Most breakage events in the measurement pipes 11 described above occur at the welded parts between the measurement pipes 11 and the blocks 12, and there have been proposed only several repair methods that target only the measurement pipes 11 arranged in the vertical direction of the jet pumps 4.
Further, as illustrated in FIGS. 14 and 15, the installation position of the horizontally extending part of the measurement pipes 11 are so narrow that it is difficult to carry out the repair work for this part with the approaches disclosed in Patent Documents 1 and 2.
Furthermore, underwater remote repair work is essential for the horizontally extending part of the measurement pipes 11 due to difficulty in the repair work for positional reasons as described above and further due to the requirement of shortening of the repair process time. Thus, establishment of a repair method that is carried out remotely and underwater has been required for the breakage of the horizontally extending part of the measurement pipes 11.
The present invention has been made in view of the above situation, and an object thereof is to provide a jet pump measurement pipe repair method capable of coping with a breakage event occurring at the lower part of a jet pump at which a measurement pipe extends in the horizontal direction underwater.
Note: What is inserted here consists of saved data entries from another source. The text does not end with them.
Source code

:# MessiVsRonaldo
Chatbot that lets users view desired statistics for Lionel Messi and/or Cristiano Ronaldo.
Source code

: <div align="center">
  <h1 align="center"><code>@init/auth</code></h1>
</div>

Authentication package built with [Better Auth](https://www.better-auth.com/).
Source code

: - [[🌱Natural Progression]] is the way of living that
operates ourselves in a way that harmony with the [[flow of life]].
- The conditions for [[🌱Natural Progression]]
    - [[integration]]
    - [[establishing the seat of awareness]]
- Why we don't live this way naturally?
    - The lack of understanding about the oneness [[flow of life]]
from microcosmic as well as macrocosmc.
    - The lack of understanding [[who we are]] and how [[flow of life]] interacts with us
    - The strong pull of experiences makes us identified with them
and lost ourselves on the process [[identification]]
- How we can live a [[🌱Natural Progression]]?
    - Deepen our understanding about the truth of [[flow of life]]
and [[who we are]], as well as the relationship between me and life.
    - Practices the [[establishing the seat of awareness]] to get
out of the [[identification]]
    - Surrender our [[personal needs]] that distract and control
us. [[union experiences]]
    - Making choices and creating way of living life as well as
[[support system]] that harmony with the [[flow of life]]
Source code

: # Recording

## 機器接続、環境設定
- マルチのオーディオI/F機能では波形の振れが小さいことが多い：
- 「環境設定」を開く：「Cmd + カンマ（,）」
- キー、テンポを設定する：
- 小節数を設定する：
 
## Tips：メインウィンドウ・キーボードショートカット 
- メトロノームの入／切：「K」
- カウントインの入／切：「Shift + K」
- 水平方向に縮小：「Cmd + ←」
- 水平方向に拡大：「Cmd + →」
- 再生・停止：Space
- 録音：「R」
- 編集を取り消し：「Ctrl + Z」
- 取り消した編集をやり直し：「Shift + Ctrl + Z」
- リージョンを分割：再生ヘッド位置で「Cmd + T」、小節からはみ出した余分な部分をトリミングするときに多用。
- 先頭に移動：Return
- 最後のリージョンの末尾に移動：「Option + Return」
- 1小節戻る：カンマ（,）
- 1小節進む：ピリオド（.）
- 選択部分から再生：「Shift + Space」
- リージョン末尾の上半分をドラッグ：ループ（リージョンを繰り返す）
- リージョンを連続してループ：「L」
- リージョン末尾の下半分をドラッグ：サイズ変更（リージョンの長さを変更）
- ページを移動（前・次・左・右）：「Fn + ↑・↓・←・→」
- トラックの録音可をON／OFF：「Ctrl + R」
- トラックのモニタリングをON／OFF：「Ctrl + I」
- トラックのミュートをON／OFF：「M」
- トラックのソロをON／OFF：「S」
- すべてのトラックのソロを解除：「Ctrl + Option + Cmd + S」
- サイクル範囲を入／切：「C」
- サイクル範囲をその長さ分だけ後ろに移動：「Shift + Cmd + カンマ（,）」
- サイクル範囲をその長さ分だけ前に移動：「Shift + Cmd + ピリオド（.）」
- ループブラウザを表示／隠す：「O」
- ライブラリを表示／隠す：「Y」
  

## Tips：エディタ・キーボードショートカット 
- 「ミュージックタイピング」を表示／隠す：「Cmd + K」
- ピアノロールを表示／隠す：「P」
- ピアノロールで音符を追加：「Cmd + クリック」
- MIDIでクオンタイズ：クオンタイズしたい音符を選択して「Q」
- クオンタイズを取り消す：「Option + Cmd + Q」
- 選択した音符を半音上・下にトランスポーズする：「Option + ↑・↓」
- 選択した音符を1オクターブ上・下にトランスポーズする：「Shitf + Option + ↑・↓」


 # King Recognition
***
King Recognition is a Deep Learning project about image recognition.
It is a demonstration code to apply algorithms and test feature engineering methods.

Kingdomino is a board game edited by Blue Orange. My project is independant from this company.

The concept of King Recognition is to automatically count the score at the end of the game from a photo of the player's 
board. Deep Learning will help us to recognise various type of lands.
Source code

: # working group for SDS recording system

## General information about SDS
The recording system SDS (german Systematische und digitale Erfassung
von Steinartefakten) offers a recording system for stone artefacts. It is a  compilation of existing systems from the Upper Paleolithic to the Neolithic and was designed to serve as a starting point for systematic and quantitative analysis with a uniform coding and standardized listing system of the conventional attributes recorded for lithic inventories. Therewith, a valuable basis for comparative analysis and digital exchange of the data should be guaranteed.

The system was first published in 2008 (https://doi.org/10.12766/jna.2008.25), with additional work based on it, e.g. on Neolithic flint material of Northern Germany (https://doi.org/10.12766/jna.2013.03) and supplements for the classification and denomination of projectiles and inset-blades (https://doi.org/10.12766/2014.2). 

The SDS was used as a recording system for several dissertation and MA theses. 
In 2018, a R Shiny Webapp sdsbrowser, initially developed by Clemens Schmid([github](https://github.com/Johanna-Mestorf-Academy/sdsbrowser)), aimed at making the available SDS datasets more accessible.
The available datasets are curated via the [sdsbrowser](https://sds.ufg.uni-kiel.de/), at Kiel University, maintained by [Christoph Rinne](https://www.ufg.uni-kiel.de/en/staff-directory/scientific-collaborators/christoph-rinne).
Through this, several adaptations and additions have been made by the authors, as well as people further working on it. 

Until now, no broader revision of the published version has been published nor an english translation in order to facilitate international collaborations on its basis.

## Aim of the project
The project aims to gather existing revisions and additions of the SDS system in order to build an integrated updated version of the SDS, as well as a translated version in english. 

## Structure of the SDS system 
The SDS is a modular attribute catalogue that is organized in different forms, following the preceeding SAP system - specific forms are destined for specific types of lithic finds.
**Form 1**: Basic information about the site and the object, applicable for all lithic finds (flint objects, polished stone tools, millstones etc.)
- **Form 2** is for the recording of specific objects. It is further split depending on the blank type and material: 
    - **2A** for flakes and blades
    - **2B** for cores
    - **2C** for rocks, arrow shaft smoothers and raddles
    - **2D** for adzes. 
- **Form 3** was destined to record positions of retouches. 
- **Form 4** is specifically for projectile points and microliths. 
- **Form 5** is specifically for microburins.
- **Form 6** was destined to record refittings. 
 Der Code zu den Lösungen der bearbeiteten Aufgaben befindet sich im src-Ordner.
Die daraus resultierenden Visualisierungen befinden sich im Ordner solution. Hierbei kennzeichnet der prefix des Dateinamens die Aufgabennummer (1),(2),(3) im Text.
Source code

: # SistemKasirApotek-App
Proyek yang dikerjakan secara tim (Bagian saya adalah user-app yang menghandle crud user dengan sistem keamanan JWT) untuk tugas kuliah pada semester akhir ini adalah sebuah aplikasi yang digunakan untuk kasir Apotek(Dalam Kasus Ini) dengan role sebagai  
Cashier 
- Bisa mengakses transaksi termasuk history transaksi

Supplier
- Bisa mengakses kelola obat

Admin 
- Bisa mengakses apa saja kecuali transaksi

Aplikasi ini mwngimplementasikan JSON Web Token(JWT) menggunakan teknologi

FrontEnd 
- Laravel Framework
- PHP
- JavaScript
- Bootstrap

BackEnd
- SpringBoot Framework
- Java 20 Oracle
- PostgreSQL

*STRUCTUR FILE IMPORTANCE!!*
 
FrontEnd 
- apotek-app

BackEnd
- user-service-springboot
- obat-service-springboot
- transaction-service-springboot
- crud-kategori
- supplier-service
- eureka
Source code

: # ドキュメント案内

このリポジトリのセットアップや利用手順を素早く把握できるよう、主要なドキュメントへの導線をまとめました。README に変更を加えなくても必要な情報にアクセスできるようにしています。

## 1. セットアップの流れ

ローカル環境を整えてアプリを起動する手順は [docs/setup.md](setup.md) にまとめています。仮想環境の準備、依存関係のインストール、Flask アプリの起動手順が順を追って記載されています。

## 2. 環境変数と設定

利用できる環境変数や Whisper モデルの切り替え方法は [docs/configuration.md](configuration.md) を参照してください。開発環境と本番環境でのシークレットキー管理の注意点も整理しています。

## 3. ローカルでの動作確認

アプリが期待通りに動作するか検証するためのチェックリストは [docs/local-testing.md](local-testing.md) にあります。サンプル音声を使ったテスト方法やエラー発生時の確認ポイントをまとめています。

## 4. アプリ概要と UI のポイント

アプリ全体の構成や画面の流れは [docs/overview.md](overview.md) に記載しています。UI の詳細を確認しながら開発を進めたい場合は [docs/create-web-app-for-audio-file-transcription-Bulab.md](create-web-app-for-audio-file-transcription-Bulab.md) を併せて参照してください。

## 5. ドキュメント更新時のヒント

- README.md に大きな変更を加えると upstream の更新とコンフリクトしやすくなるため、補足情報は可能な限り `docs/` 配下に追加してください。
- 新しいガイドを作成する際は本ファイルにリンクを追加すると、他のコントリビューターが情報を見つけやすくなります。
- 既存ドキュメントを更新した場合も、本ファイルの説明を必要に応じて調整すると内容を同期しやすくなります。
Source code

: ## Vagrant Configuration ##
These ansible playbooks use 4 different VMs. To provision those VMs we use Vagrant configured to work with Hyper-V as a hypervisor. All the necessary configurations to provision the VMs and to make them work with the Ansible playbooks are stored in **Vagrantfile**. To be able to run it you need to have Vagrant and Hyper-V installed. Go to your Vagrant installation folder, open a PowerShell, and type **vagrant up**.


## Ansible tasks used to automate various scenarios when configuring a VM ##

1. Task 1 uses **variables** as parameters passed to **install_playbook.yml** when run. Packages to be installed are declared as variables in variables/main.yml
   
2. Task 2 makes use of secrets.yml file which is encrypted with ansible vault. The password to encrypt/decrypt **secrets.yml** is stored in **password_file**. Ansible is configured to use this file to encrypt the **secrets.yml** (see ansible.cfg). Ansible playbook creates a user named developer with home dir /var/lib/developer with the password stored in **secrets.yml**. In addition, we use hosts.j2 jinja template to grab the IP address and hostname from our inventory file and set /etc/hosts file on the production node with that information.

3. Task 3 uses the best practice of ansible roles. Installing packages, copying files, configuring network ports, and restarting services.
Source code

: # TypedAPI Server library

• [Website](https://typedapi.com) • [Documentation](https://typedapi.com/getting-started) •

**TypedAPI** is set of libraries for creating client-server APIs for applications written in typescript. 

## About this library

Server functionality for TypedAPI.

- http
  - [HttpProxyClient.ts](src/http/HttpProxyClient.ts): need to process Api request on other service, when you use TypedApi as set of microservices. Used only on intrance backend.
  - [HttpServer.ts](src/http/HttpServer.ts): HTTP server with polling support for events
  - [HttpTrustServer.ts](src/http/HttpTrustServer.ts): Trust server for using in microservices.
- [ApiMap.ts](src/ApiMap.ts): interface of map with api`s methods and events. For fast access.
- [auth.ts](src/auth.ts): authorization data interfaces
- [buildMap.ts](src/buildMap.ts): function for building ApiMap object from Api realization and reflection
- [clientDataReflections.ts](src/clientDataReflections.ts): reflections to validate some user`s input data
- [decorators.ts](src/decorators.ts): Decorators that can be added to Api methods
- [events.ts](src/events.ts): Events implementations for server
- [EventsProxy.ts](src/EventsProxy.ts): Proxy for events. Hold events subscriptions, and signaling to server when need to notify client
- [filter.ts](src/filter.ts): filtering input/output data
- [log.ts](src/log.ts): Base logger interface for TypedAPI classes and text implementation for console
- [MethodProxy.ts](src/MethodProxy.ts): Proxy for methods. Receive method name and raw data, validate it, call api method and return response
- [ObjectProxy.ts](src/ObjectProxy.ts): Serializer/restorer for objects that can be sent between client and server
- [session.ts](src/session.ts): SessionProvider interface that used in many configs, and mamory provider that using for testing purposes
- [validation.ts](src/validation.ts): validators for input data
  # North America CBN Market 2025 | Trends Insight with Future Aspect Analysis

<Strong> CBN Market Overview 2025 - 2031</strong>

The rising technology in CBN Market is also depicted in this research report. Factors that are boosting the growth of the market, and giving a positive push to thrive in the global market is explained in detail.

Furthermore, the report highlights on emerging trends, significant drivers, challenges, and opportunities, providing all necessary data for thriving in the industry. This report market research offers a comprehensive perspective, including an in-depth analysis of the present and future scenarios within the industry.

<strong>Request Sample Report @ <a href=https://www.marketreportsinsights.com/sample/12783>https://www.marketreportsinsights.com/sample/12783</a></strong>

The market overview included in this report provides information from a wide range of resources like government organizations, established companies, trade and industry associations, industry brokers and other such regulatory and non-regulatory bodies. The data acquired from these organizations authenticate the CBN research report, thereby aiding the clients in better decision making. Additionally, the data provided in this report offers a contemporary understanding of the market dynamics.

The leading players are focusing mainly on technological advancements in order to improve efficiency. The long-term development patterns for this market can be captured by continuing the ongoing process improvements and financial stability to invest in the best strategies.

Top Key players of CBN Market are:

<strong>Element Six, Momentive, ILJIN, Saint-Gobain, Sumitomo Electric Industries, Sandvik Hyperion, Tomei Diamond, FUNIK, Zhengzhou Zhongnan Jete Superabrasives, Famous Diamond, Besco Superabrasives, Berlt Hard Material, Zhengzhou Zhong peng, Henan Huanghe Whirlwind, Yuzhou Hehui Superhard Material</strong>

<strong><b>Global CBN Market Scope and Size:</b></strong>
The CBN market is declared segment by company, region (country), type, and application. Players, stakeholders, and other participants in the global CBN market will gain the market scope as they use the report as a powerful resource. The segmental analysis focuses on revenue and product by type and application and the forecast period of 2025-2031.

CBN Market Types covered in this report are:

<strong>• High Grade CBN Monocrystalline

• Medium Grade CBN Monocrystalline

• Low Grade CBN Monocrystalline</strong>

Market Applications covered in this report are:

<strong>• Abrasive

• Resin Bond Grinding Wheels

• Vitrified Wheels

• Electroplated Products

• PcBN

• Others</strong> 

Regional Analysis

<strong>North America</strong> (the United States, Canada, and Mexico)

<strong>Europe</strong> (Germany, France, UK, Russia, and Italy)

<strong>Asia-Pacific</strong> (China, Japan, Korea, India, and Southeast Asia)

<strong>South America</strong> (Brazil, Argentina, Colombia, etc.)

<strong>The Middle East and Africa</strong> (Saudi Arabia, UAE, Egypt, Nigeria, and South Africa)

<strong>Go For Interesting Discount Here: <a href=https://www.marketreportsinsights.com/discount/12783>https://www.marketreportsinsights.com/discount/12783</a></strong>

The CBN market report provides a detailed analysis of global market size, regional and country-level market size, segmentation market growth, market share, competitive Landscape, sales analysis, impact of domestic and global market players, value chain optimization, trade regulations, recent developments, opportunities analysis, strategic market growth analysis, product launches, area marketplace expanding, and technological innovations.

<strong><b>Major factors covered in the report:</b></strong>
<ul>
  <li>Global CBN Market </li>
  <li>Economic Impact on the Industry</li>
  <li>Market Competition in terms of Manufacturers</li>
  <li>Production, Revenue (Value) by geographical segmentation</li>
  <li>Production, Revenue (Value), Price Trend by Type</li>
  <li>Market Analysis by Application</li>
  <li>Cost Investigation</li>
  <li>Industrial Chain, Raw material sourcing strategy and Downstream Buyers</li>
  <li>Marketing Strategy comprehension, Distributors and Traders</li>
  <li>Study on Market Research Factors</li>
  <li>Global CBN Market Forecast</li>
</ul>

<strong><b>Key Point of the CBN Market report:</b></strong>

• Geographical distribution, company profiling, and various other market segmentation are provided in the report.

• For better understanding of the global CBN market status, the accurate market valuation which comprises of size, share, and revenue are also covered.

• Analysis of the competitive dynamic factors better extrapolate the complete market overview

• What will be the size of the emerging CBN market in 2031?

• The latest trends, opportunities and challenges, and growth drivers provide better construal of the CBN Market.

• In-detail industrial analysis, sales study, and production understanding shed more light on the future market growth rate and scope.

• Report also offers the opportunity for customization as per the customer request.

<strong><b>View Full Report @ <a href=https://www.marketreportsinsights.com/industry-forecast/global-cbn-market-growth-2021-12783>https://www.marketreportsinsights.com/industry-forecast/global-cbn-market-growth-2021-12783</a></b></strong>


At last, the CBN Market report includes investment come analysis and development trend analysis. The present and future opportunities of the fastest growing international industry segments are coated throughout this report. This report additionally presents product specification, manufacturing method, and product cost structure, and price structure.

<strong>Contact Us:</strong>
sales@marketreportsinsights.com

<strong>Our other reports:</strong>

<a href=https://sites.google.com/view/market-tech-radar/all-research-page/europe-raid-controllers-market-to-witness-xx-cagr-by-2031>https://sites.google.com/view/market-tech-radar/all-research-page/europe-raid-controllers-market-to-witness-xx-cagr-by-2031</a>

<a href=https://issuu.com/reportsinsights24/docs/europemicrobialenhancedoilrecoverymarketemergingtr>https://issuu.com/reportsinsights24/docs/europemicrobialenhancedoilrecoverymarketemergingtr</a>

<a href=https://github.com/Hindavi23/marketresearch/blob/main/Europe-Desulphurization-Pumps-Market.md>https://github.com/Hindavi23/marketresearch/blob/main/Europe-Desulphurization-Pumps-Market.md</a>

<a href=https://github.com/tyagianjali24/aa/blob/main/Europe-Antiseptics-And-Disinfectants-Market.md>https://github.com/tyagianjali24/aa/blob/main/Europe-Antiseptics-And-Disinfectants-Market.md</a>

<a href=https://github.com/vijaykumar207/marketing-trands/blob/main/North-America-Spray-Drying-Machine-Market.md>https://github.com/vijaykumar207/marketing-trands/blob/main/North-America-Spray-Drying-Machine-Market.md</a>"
BRIEF DESCRIPTION OF THE DRAWINGS
The features and advantages of the present invention will become apparent from the discussion hereinbelow of specific, illustrative embodiments thereof presented in conjunction with the accompanying drawings, in which:
FIG. 1 is a flowchart illustrating a first embodiment of the jet pump measurement pipe repair method according to the present invention;
FIG. 2 is a perspective view schematically illustrating a cut-away device used in the first embodiment and a measurement pipe whose horizontal part has been broken;
FIG. 3A is a side view illustrating the pipe breakage part side of a cut-away device used in the first embodiment;
FIG. 3B is a front view of a cutting section of the cut-away device used in the first embodiment;
FIG. 3C is a front view of a gripping tool of the cut-away device used in the first embodiment;
FIG. 4A is a side view of another cut-away device used in the first embodiment as viewed from the opposite side of the pipe breakage part;
FIG. 4B is a front view of another gripping tool of the another cut-away device used in the first embodiment as viewed from the opposite side of the pipe breakage part;
FIG. 5A is a front view of a cut-away device for support cut-off used in the first embodiment;
FIG. 5B is a front view of a cutting section of the cut-away device for support cut-off used in the first embodiment;
FIG. 5C is a front view of a guide of the cut-away device for support cut-off used in the first embodiment;
FIG. 6 is a perspective view illustrating a state before attachment of a clamp used in the first embodiment;
FIG. 7 is an enlarged perspective view illustrating a state where a clamp used in the first embodiment has been attached;
FIG. 8 is a cross-sectional view of a connection pipe made of a shape-memory alloy used in the first embodiment;
FIG. 9A is a process views illustrating the expanding order of a driver in the shape-memory alloy connection pipe of FIG. 7;
FIG. 9B is a process views illustrating the expanding order of a driver in the shape-memory alloy connection pipe of FIG. 7, showing a state following the state shown FIG. 9A;
FIG. 9C is a process views illustrating the expanding order of a driver in the shape-memory alloy connection pipe of FIG. 7, showing a state following the state shown FIG. 9B;
FIG. 10 is a perspective view illustrating a heater for heating the shape-memory alloy connection pipe of FIG. 7;
FIG. 11A is a front view illustrating the connection pipe of a biting joint used in a second embodiment;
FIG. 11B is a partially cross-sectional view illustrating the connection pipe of the biting joint used in the second embodiment;
FIG. 12 is an enlarged cross-sectional view illustrating the connection pipe of fillet welding used in a third embodiment;
FIG. 13 is an elevated cross-sectional view schematically illustrating a configuration of a conventional boiling water reactor;
FIG. 14 is a perspective view illustrating in an enlarged manner the main part of jet pumps of FIG. 12;
FIG. 15 is an elevated view illustrating a conventional installation state of a jet pump measurement pipe; and
FIGS. 16A and 16B are configuration views illustrating a conventional jet pump measurement pipe.
DETAILED DESCRIPTION
According to one embodiment, a jet pump measurement pipe repair method repairs a breakage part of a measurement pipe horizontally fixed to a lower part of a jet pump provided in reactor water in a reactor pressure vessel. The method includes a cutting/removing step of cutting and removing the measurement pipe including the breakage part; a retaining step of retaining a connection pipe for connecting a remaining measurement pipe on the jet pump by means of a clamp; and a connecting step of connecting ends of the remaining measurement pipe by means of the connection pipe.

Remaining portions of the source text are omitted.